• _Exercise directions_: Work out how many lines in the entries below include the word "figure". Give nothing but the number.

(Data records)
━━━━━━━━━━━━━━━━

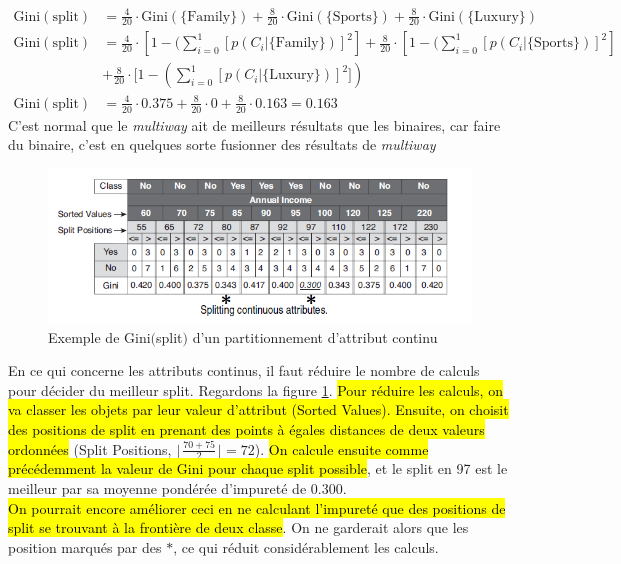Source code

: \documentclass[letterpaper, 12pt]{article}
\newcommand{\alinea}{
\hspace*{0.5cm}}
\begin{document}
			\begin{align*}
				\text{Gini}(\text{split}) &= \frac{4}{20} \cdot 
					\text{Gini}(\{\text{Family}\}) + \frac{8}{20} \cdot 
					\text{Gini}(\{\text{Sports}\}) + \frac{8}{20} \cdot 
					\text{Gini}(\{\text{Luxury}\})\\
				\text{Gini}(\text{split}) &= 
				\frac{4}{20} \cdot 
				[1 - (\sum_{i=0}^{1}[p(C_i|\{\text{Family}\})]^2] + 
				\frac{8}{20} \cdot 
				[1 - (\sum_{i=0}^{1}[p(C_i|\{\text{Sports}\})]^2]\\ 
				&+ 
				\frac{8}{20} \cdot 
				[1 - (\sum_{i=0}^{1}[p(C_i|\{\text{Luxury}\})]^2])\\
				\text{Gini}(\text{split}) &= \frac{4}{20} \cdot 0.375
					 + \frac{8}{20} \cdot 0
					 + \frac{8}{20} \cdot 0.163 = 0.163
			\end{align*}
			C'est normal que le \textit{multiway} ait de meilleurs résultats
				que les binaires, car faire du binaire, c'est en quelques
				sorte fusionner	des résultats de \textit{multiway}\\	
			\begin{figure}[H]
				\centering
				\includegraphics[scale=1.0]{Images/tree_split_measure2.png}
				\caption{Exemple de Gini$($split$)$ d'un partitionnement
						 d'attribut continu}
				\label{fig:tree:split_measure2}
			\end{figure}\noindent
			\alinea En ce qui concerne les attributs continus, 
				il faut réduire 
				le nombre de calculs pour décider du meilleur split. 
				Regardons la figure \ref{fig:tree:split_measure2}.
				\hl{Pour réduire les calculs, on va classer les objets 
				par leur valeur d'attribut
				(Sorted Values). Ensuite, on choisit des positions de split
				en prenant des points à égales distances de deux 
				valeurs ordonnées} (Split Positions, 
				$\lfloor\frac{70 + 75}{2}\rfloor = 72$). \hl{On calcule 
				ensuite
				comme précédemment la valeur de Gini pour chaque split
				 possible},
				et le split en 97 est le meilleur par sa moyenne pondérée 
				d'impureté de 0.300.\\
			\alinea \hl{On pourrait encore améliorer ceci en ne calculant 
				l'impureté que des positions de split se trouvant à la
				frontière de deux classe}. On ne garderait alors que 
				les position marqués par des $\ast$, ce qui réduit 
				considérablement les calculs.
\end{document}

━━━━━━━━━━━━━━━━

• _Task answer_: 3